Breakfast Tailgating!!!

Breakfast Casserole

12 eggs

1 cup of milk

1 cup diced ham

1 8 oz package of sliced mushrooms

1 diced onion

1 package of breakfast sausage

1 cup fried crumbled bacon (essentially a 12oz package of bacon fried and crumbled)

6 cups of shredded cheddar or casserole cheese

Salt, Pepper, garlic powder, white pepper for taste

Pam Spray (or cooking oil)

Optional items… Jalapeno peppers, Bell peppers, diced red onion

 

Fry the bacon and crumbled breakfast sausage prior to mixing and set to the side.  Scramble a full dozen eggs and add the milk. Pour mixture in an ½ chaffing pan or the largest backing pan you have. Add all of the above indigents except for  2 cups of cheese. Cook in an oven or indirect grill at apox 300- 350 degrees. The casserole is done when the edges are golden brown, the casserole has risen, and when you can run a toothpick through the center cleanly. After you remove the Casserole sprinkle the last 2 cups of shredded cheese on top of the dish. Apox cook time is 1 ½ hr to 2 hours.

 

Simple tailgate omelet

 

Per person you need…

2 eggs

1/8th cup Diced ham

Handful of sliced Mushrooms

Pinch of diced onions

½ cup – 1 cup shredded cheese

Pam or cooking Oil

And other fillings as wanted

Salt, pepper, and garlic powder as wanted

You need to bring a pot of water to a boil… be it a turkey fryer, a camp stove, or a pot over hot coals. Whisk eggs and fillers together and add to a 1 qt or 1 sandwich zip lock bag (depending on qty of fillers) that is pre greased either by PAM or cooking oil. Place bag of egg mixture into boiling water. Using Tongs or a large spoon keep the bag from touching the sides of the pot (as the edges may melt and spill). Boil egg mixture until its firm. Remove Zip Lock bag and cut along center edges with scissors or a knife. Sprinkle cheese on top and serve. 

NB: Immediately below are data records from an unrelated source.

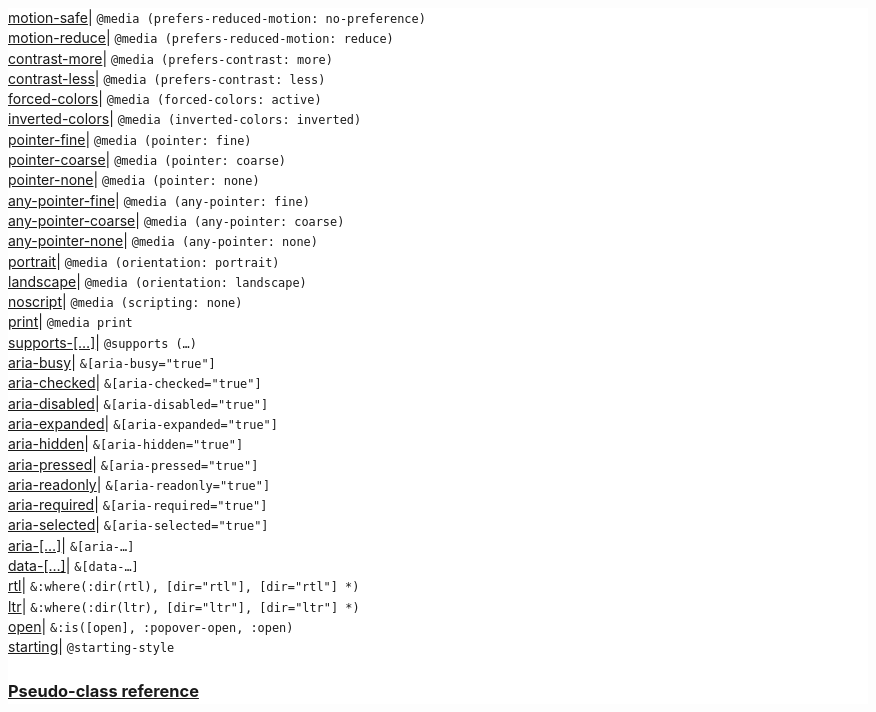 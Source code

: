 [motion-safe](https://tailwindcss.com/docs/hover-focus-and-other-states#prefers-reduced-motion)| `@media (prefers-reduced-motion: no-preference)`  
[motion-reduce](https://tailwindcss.com/docs/hover-focus-and-other-states#prefers-reduced-motion)| `@media (prefers-reduced-motion: reduce)`  
[contrast-more](https://tailwindcss.com/docs/hover-focus-and-other-states#prefers-contrast)| `@media (prefers-contrast: more)`  
[contrast-less](https://tailwindcss.com/docs/hover-focus-and-other-states#prefers-contrast)| `@media (prefers-contrast: less)`  
[forced-colors](https://tailwindcss.com/docs/hover-focus-and-other-states#forced-colors)| `@media (forced-colors: active)`  
[inverted-colors](https://tailwindcss.com/docs/hover-focus-and-other-states#inverted-colors)| `@media (inverted-colors: inverted)`  
[pointer-fine](https://tailwindcss.com/docs/hover-focus-and-other-states#pointer-and-any-pointer)| `@media (pointer: fine)`  
[pointer-coarse](https://tailwindcss.com/docs/hover-focus-and-other-states#pointer-and-any-pointer)| `@media (pointer: coarse)`  
[pointer-none](https://tailwindcss.com/docs/hover-focus-and-other-states#pointer-and-any-pointer)| `@media (pointer: none)`  
[any-pointer-fine](https://tailwindcss.com/docs/hover-focus-and-other-states#pointer-and-any-pointer)| `@media (any-pointer: fine)`  
[any-pointer-coarse](https://tailwindcss.com/docs/hover-focus-and-other-states#pointer-and-any-pointer)| `@media (any-pointer: coarse)`  
[any-pointer-none](https://tailwindcss.com/docs/hover-focus-and-other-states#pointer-and-any-pointer)| `@media (any-pointer: none)`  
[portrait](https://tailwindcss.com/docs/hover-focus-and-other-states#orientation)| `@media (orientation: portrait)`  
[landscape](https://tailwindcss.com/docs/hover-focus-and-other-states#orientation)| `@media (orientation: landscape)`  
[noscript](https://tailwindcss.com/docs/hover-focus-and-other-states#scripting)| `@media (scripting: none)`  
[print](https://tailwindcss.com/docs/hover-focus-and-other-states#print)| `@media print`  
[supports-[…]](https://tailwindcss.com/docs/hover-focus-and-other-states#supports)| `@supports (…)`  
[aria-busy](https://tailwindcss.com/docs/hover-focus-and-other-states#aria-states)| `&[aria-busy="true"]`  
[aria-checked](https://tailwindcss.com/docs/hover-focus-and-other-states#aria-states)| `&[aria-checked="true"]`  
[aria-disabled](https://tailwindcss.com/docs/hover-focus-and-other-states#aria-states)| `&[aria-disabled="true"]`  
[aria-expanded](https://tailwindcss.com/docs/hover-focus-and-other-states#aria-states)| `&[aria-expanded="true"]`  
[aria-hidden](https://tailwindcss.com/docs/hover-focus-and-other-states#aria-states)| `&[aria-hidden="true"]`  
[aria-pressed](https://tailwindcss.com/docs/hover-focus-and-other-states#aria-states)| `&[aria-pressed="true"]`  
[aria-readonly](https://tailwindcss.com/docs/hover-focus-and-other-states#aria-states)| `&[aria-readonly="true"]`  
[aria-required](https://tailwindcss.com/docs/hover-focus-and-other-states#aria-states)| `&[aria-required="true"]`  
[aria-selected](https://tailwindcss.com/docs/hover-focus-and-other-states#aria-states)| `&[aria-selected="true"]`  
[aria-[…]](https://tailwindcss.com/docs/hover-focus-and-other-states#aria-states)| `&[aria-…]`  
[data-[…]](https://tailwindcss.com/docs/hover-focus-and-other-states#data-attributes)| `&[data-…]`  
[rtl](https://tailwindcss.com/docs/hover-focus-and-other-states#rtl-support)| `&:where(:dir(rtl), [dir="rtl"], [dir="rtl"] *)`  
[ltr](https://tailwindcss.com/docs/hover-focus-and-other-states#rtl-support)| `&:where(:dir(ltr), [dir="ltr"], [dir="ltr"] *)`  
[open](https://tailwindcss.com/docs/hover-focus-and-other-states#openclosed-state)| `&:is([open], :popover-open, :open)`  
[starting](https://tailwindcss.com/docs/hover-focus-and-other-states#starting-style)| `@starting-style`  
### [Pseudo-class reference](https://tailwindcss.com/docs/hover-focus-and-other-states#pseudo-class-reference)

Walking in Memphis Bloody Mary

Ingredients

The Mix

  • 1 qt. tomato juice
  • 1 tbsp horshradish, chopped
  • 1 tsp. Sriracha
  • 1 1/2 tsp. Worcestershire
  • 1/2 lime, fresh squeezed
  • 1/2 lemon, fresh squeezed
  • 1 tbsp. vodka
  • 1 tbsp pickle juice
  • dash of black pepper
  • 1 tbsp of Shotwell BBQ Rub
  • 1 shot of Sweet Swine O' Mine Spicy Viniger BBQ Sauce

The Drink

  • 2 oz. vodka
  • 6-8 oz. Bloody Mary mix

Directions

  1. Blend horseradish, Worcestershire, sriracha, and spices until completely smooth.
  2. Add lemon, lime, and tomato juice and blend.
  3. Adjust the mix to taste depending on how spicy, salty, or citrusy you like it.
  4. Add a tablespoon of vodka to stabilize the mix and keep the juices fresh.
  5. Refrigerate and let marinate for at least 24 hours, ideally three days, but no more than five.
  6. Combine 6-8 ounces of the mix with 2 ounces of vodka.
  7. Garnish as desired.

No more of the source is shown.